Europas Leitbörsen kaum bewegt

Euro Stoxx 50

Europas Leitbörsen kaum bewegt

Banco Santander nach Zahlen an der Index-Spitze.

Aufgrund der anstehenden Entscheidung der US-Notenbank dürften sich die Anleger vorerst in der Defensive halten. So haben sich die europäischen Leitbörsen am Mittwochvormittag kaum bewegt. Der Euro-Stoxx-50 stand gegen 9.40 Uhr mit minus 0,16 Prozent oder 4,97 Punkte bei 3.116,32 Einheiten.

Der DAX in Frankfurt fiel 0,14 Prozent oder 14,82 Zähler auf 10.244,77 Punkte.

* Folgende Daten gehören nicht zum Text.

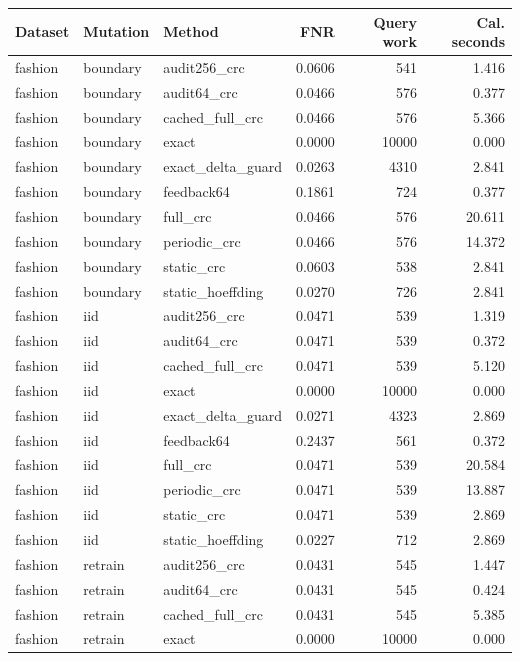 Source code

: \begin{tabular}{lllrrr}
\hline
Dataset & Mutation & Method & FNR & Query work & Cal. seconds \\
\hline
fashion & boundary & audit256\_crc & 0.0606 & 541 & 1.416 \\
fashion & boundary & audit64\_crc & 0.0466 & 576 & 0.377 \\
fashion & boundary & cached\_full\_crc & 0.0466 & 576 & 5.366 \\
fashion & boundary & exact & 0.0000 & 10000 & 0.000 \\
fashion & boundary & exact\_delta\_guard & 0.0263 & 4310 & 2.841 \\
fashion & boundary & feedback64 & 0.1861 & 724 & 0.377 \\
fashion & boundary & full\_crc & 0.0466 & 576 & 20.611 \\
fashion & boundary & periodic\_crc & 0.0466 & 576 & 14.372 \\
fashion & boundary & static\_crc & 0.0603 & 538 & 2.841 \\
fashion & boundary & static\_hoeffding & 0.0270 & 726 & 2.841 \\
fashion & iid & audit256\_crc & 0.0471 & 539 & 1.319 \\
fashion & iid & audit64\_crc & 0.0471 & 539 & 0.372 \\
fashion & iid & cached\_full\_crc & 0.0471 & 539 & 5.120 \\
fashion & iid & exact & 0.0000 & 10000 & 0.000 \\
fashion & iid & exact\_delta\_guard & 0.0271 & 4323 & 2.869 \\
fashion & iid & feedback64 & 0.2437 & 561 & 0.372 \\
fashion & iid & full\_crc & 0.0471 & 539 & 20.584 \\
fashion & iid & periodic\_crc & 0.0471 & 539 & 13.887 \\
fashion & iid & static\_crc & 0.0471 & 539 & 2.869 \\
fashion & iid & static\_hoeffding & 0.0227 & 712 & 2.869 \\
fashion & retrain & audit256\_crc & 0.0431 & 545 & 1.447 \\
fashion & retrain & audit64\_crc & 0.0431 & 545 & 0.424 \\
fashion & retrain & cached\_full\_crc & 0.0431 & 545 & 5.385 \\
fashion & retrain & exact & 0.0000 & 10000 & 0.000 \\

\end{tabular}
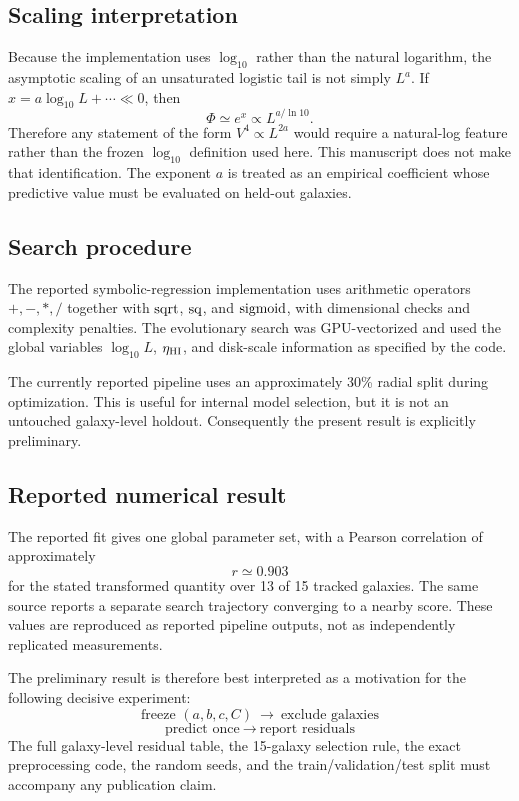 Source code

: \documentclass[twocolumn]{aastex631}
\begin{document}
\subsection{Scaling interpretation}
Because the implementation uses $\log_{10}$ rather than the natural logarithm, the asymptotic scaling of an unsaturated logistic tail is not simply $L^{a}$. If $x=a\log_{10}L+\cdots\ll0$, then
\[
\Phi\simeq e^x\propto L^{a/\ln10}.
\]
Therefore any statement of the form $V^4\propto L^{2a}$ would require a natural-log feature rather than the frozen $\log_{10}$ definition used here. This manuscript does not make that identification. The exponent $a$ is treated as an empirical coefficient whose predictive value must be evaluated on held-out galaxies.

\subsection{Search procedure}
The reported symbolic-regression implementation uses arithmetic operators $+,-,*,/$ together with ${\rm sqrt}$, ${\rm sq}$, and ${\rm sigmoid}$, with dimensional checks and complexity penalties. The evolutionary search was GPU-vectorized and used the global variables $\log_{10}L$, $\eta_{\rm HI}$, and disk-scale information as specified by the code.

The currently reported pipeline uses an approximately 30\% radial split during optimization. This is useful for internal model selection, but it is not an untouched galaxy-level holdout. Consequently the present result is explicitly preliminary.

\subsection{Reported numerical result}
The reported fit gives one global parameter set, with a Pearson correlation of approximately
\[
r\simeq0.903
\]
for the stated transformed quantity over 13 of 15 tracked galaxies. The same source reports a separate search trajectory converging to a nearby score. These values are reproduced as reported pipeline outputs, not as independently replicated measurements.

The preliminary result is therefore best interpreted as a motivation for the following decisive experiment:
\begin{equation}
\boxed{\text{freeze }(a,b,c,C)\ \rightarrow\ \text{exclude galaxies}}
\end{equation}
\begin{equation}
\boxed{\text{predict once}\ \rightarrow\ \text{report residuals}}
\end{equation}
The full galaxy-level residual table, the 15-galaxy selection rule, the exact preprocessing code, the random seeds, and the train/validation/test split must accompany any publication claim.
\end{document}
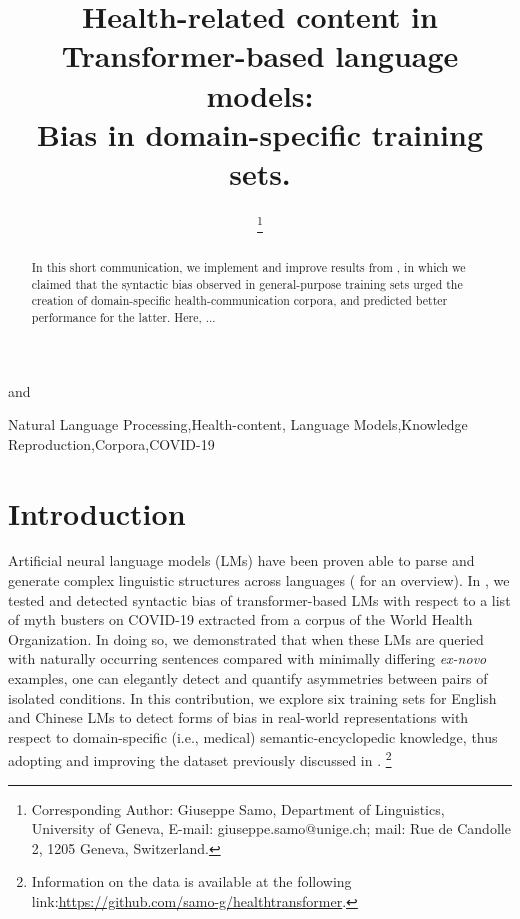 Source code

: \documentclass{IOS-Book-Article}
\def\hb{\hbox to 11.5 cm{}}
\begin{document}
\pagestyle{headings}
\def\thepage{}
\begin{frontmatter}              %


\title{Health-related content in Transformer-based language models:\\ Bias in domain-specific training sets.}

\markboth{}{January 2023\hb}


\author[A]{ %
}
and
\author[B]{ 
\thanks{Corresponding Author: Giuseppe Samo, Department of Linguistics, University of Geneva, E-mail: giuseppe.samo@unige.ch; mail: Rue de Candolle 2, 1205 Geneva, Switzerland. }}
\address[A]{University of Cambridge}
\address[B]{University of Geneva}

\begin{abstract}
In this short communication, we implement and improve results from \cite{r2}, in which we claimed that the syntactic bias observed in general-purpose training sets urged the creation of domain-specific health-communication corpora, and predicted better performance for the latter. Here, ...
\end{abstract}

\begin{keyword}
Natural Language Processing\sep Health-content\sep 
Language Models\sep Knowledge Reproduction\sep Corpora\sep COVID-19
\end{keyword}
\end{frontmatter}
\markboth{January 2023\hb}{January 2023\hb}

\section{Introduction}

Artificial neural language models (LMs) have been proven able to parse and generate complex linguistic structures across languages (\cite{r1} for an overview). 
In \cite{r2}, we tested and detected syntactic bias of transformer-based LMs with respect to a list of myth busters on COVID-19 extracted from a corpus of the World Health Organization. In doing so, we demonstrated that when these LMs are queried with naturally occurring sentences compared with minimally differing \textit{ex-novo} examples, one can elegantly detect and quantify asymmetries between pairs of isolated conditions.
 In this contribution, we explore six training sets for English and Chinese LMs to detect forms of bias in real-world representations with respect to domain-specific (i.e., medical) semantic-encyclopedic knowledge, thus adopting and improving the dataset previously discussed in \cite{r2}. \footnote{Information on the data is available at the following link:\href{https://github.com/samo-g/healthtransformer}{\underline{https://github.com/samo-g/healthtransformer}}.}
\end{document}
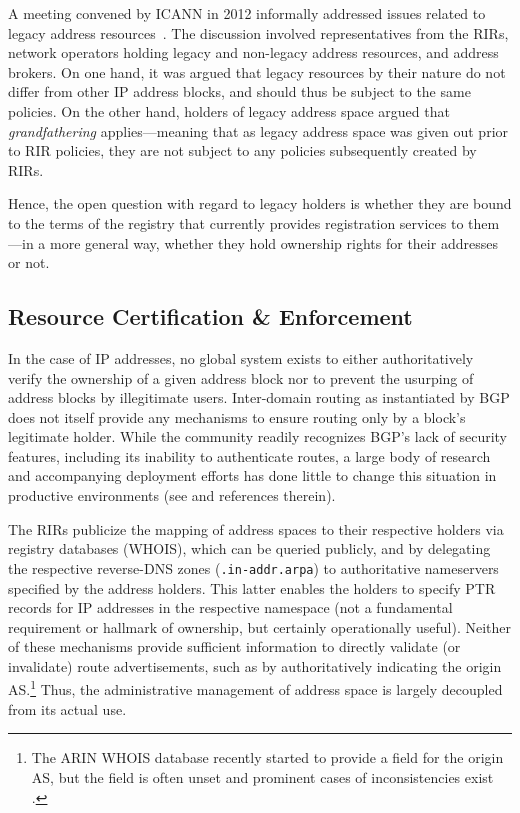 \documentclass[letter]{sigcomm-alternate}
\begin{document}
A meeting convened by ICANN
in 2012 informally addressed issues related to legacy address
resources~\cite{icann_legacy_meeting}. The discussion involved representatives
from the RIRs, network operators holding legacy and non-legacy
address resources, and address brokers.  On one hand, it was argued that legacy resources by
their nature do not differ from other IP address blocks, and should thus be
subject to the same policies.  On the other hand, holders of legacy address
space argued that \textit{grandfathering} applies---meaning that as legacy
address space was given out prior to RIR policies, they are not subject to any
policies subsequently created by RIRs.

Hence, the open question with regard to legacy holders is whether they are
bound to the terms of the registry that currently provides registration
services to them---in a more general way, whether they hold ownership rights
for their addresses or not.

\subsection{Resource Certification \& Enforcement}

In the case of IP addresses, no global system exists to either authoritatively
verify the ownership of a given address block nor to prevent the usurping of
address blocks by illegitimate users. Inter-domain routing as instantiated by
BGP does not itself provide any mechanisms to ensure routing only by a block's
legitimate holder.  While the community readily recognizes BGP's lack of
security features, including its inability to authenticate routes, a large body
of research and accompanying deployment efforts has done little to change this
situation in productive environments (see \cite{butler2010survey} and
references therein).

The RIRs publicize the mapping of address spaces to their respective holders
via registry databases (WHOIS), which can be queried publicly, and by
delegating the respective reverse-DNS zones (\texttt{.in-addr.arpa}) to
authoritative nameservers specified by the address holders. This latter enables
the holders to specify PTR records for IP addresses in the respective namespace
(not a fundamental requirement or hallmark of ownership, but certainly
operationally useful).  Neither of these mechanisms provide sufficient
information to directly validate (or invalidate) route advertisements, such as
by authoritatively indicating the origin AS.\footnote{
	The ARIN WHOIS database recently started to provide a field for
	the origin AS, but the field is often unset and prominent cases
	of inconsistencies exist \cite{pch_origin}.
}
Thus, the administrative management of address space is largely decoupled from its actual
use.
\end{document}

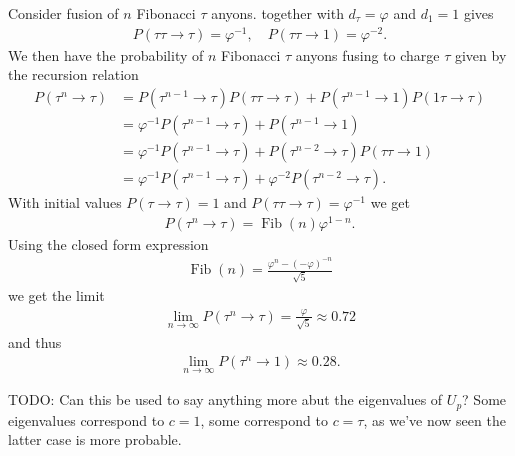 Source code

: \documentclass[a4paper,10pt,oneside]{book}
\theoremstyle{plain}
\theoremstyle{definition}
\theoremstyle{remark}
\DeclareMathOperator{\Fib}{Fib}
\begin{document}
Consider fusion of $n$ Fibonacci $τ$ anyons.  together with $d_τ = \varphi$ and $d_1 = 1$ gives
\begin{align*}
  P(ττ \to τ) = \varphi^{-1}, \quad P(ττ \to 1) = \varphi^{-2}.
\end{align*}
We then have the probability of $n$ Fibonacci $τ$ anyons fusing to charge $τ$ given by the recursion relation
\begin{align*}
  P(τ^n \to τ)
  &= P(τ^{n-1} \to τ) P(τ τ \to τ) + P(τ^{n-1} \to 1) P(1τ \to τ) \\
  &= \varphi^{-1} P(τ^{n-1} \to τ) + P(τ^{n-1} \to 1) \\
  &= \varphi^{-1} P(τ^{n-1} \to τ) + P(τ^{n-2} \to τ) P(ττ \to 1) \\
  &= \varphi^{-1} P(τ^{n-1} \to τ) + \varphi^{-2} P(τ^{n-2} \to τ).
\end{align*}
With initial values $P(τ \to τ) = 1$ and $P(ττ \to τ) = \varphi^{-1}$ we get
\begin{align*}
  P(τ^n \to τ) = \Fib(n) \varphi^{1-n}.
\end{align*}
Using the closed form expression
\begin{align*}
  \Fib(n) = \frac{\varphi^n-(-\varphi)^{-n}}{\sqrt{5}}
\end{align*}
we get the limit
\begin{align*}
  \lim_{n\to\infty} P(τ^n \to τ) = \frac{\varphi}{\sqrt{5}} \approx 0.72
\end{align*}
and thus
\begin{align*}
  \lim_{n\to\infty} P(τ^n \to 1) \approx 0.28.
\end{align*}



TODO: Can this be used to say anything more abut the eigenvalues of $U_p$? Some eigenvalues correspond to $c=1$, some correspond to $c=τ$, as we've now seen the latter case is more probable.




\end{document}
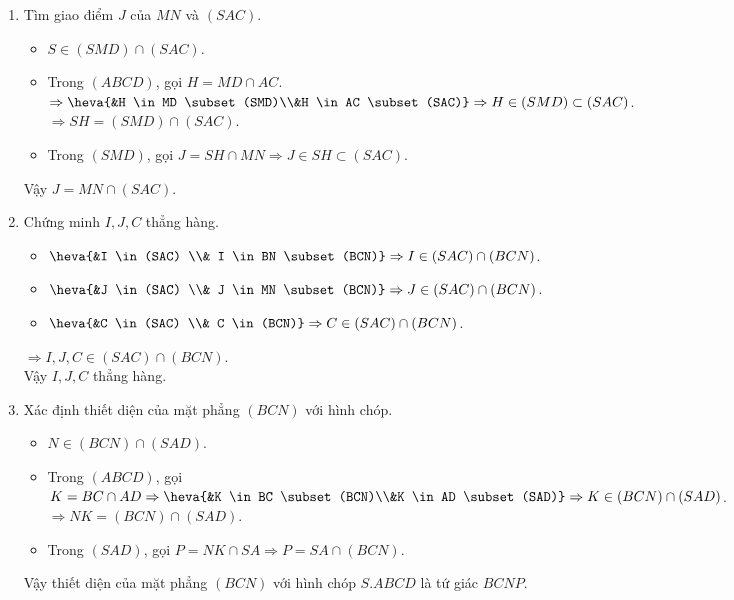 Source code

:\begin{bt}
\begin{bt}
{\begin{enumerate}
\begin{itemize}
				$\Rightarrow SO=(SAC) \cap (SBD)$.\\
				\item Trong $(SBD)$, gọi $I=BN \cap SO \Rightarrow I \in SO \subset (SAC)$.
			\end{itemize}
			Vậy $I=	BN \cap (SAC)$.
			\item Tìm giao điểm $J$ của $MN$ và $(SAC)$.
			\begin{itemize}
				\item $ S \in (SMD) \cap (SAC)$.
				\item  Trong $(ABCD)$, gọi $H=MD \cap AC$.\\
				$ \Rightarrow \heva{&H \in MD \subset (SMD)\\&H \in AC \subset (SAC)}\Rightarrow H \in (SMD) \subset (SAC)$.\\
				$\Rightarrow SH = (SMD) \cap (SAC)$.
				\item  Trong $(SMD)$, gọi $J = SH \cap MN \Rightarrow J \in SH \subset (SAC)$.
			\end{itemize}
			Vậy $J =MN \cap (SAC)$. 
			\item Chứng minh $I, J, C$ thẳng hàng.
			\begin{itemize}
				\item $\heva{&I \in (SAC) \\& I \in BN \subset (BCN)} \Rightarrow I \in (SAC) \cap (BCN)$.
				\item $\heva{&J \in (SAC) \\& J \in MN \subset (BCN)} \Rightarrow J \in (SAC) \cap (BCN)$.
				\item $\heva{&C \in (SAC) \\& C \in  (BCN)} \Rightarrow C \in (SAC) \cap (BCN)$.
			\end{itemize}
			$\Rightarrow I, J, C \in (SAC) \cap (BCN)$.\\
			Vậy $I, J, C$ thẳng hàng.
			\item Xác định thiết diện của mặt phẳng $(BCN)$ với hình chóp.
			\begin{itemize}
				\item $N \in (BCN) \cap (SAD)$.
				\item  Trong $(ABCD)$, gọi $K = BC \cap AD \Rightarrow \heva{&K \in BC \subset (BCN)\\&K \in AD \subset (SAD)} \Rightarrow K \in (BCN) \cap (SAD)$.\\
				$\Rightarrow NK =(BCN) \cap (SAD)$.
				\item Trong $(SAD)$, gọi $P =NK \cap SA \Rightarrow P = SA \cap (BCN)$.
			\end{itemize}
			Vậy thiết diện của mặt phẳng $(BCN)$ với hình chóp $S.ABCD$ là tứ giác $BCNP$.
		\end{enumerate}
	}
\end{bt}


\end{bt}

In London zeigte sich der FTSE-100 mit minus 0,24 Prozent oder 15,23 Einheiten auf 6.269,29 Punkte.

Die US-Notenbank wird am Abend mitteleuropäischer Zeit ihre Zinsentscheidung bekannt geben. Dass die Fed bereits zum jetzigen Zeitpunkt die Zinsen weiter anhebt, gilt am Finanzmarkt als nahezu ausgeschlossen. Vor allem Konjunkturschwächen in Schwellenländern, Turbulenzen an den Finanzmärkten und nicht zuletzt eine Reihe enttäuschender Wirtschaftsdaten aus den USA hatte die Fed-Mitglieder vorsichtig gestimmt. Allerdings erhoffen sich Investoren Hinweise darauf, wann die Fed erneut an der Zinsschraube drehen könnte. Mittlerweile halten die wenigsten Beobachter eine Leitzinserhöhung im Juni noch für wahrscheinlich.

Neben dem US-Leitzinsentscheid ist auch europaweit die Konjunkturagenda an diesem Handelstag gut gefüllt. So ist die Stimmung der französischen Verbraucher im April unverändert geblieben. Volkswirte hatten mit einem leichten Anstieg auf 95 Punkte gerechnet. Die Stimmung der französischen Konsumenten bleibt damit weiter auf einem vergleichsweise hohen Niveau.

Daneben blicken die deutschen Verbraucher, laut dem Marktforschungsunternehmen GfK, überraschend optimistisch in die Zukunft und sind zum Geldausgeben bereit. Der für Mai ermittelte Indikator für die Konsumlaune sei von zuvor 9,4 Punkten auf 9,7 Zähler gestiegen.
Im Branchenvergleich präsentierten sich die Öl- und Gaskonzerne mit Gewinnen. Die Total-Aktien gewannen 1,18 Prozent. Denn trotz bröckelnder Gewinne hat der Ölkonzern zum Jahresstart unerwartet gute Geschäftszahlen vorgelegt.

Auch der Bankensektor legte zu. Die Aktien von Banco Santander schoben sich mit einem Plus von 3,03 Prozent an die Spitze des Euro-Stoxx-50. Das spanische Geldhaus hat zum Jahresauftakt wegen des starken Euro weniger verdient. Der Gewinnrückgang fiel allerdings nicht so hoch aus wie Experten befürchtet hatten.

Außerdem schnellten die Titel von Addidas satte 5,76 Prozent höher. Der Sportartikelhersteller hatte seine Prognose für das laufende Jahr erhöht. Der Konzern habe im ersten Quartal sehr stark abgeschnitten, sagte ein Händler in einer ersten Reaktion. Die Geschäftsentwicklung dürfte dank der Fußball-Europameisterschaft auch im zweiten Jahresviertel in Schwung bleiben.

Im weiteren Tagesverlauf stehen noch Geschäftszahlen zum ersten Quartal von dem britischen Pharmakonzern GlaxoSmithKline ab und von dem französischen Branchenkollegen Saint-Gobain. Zuletzt notierten deren Aktien margrinal im Minus.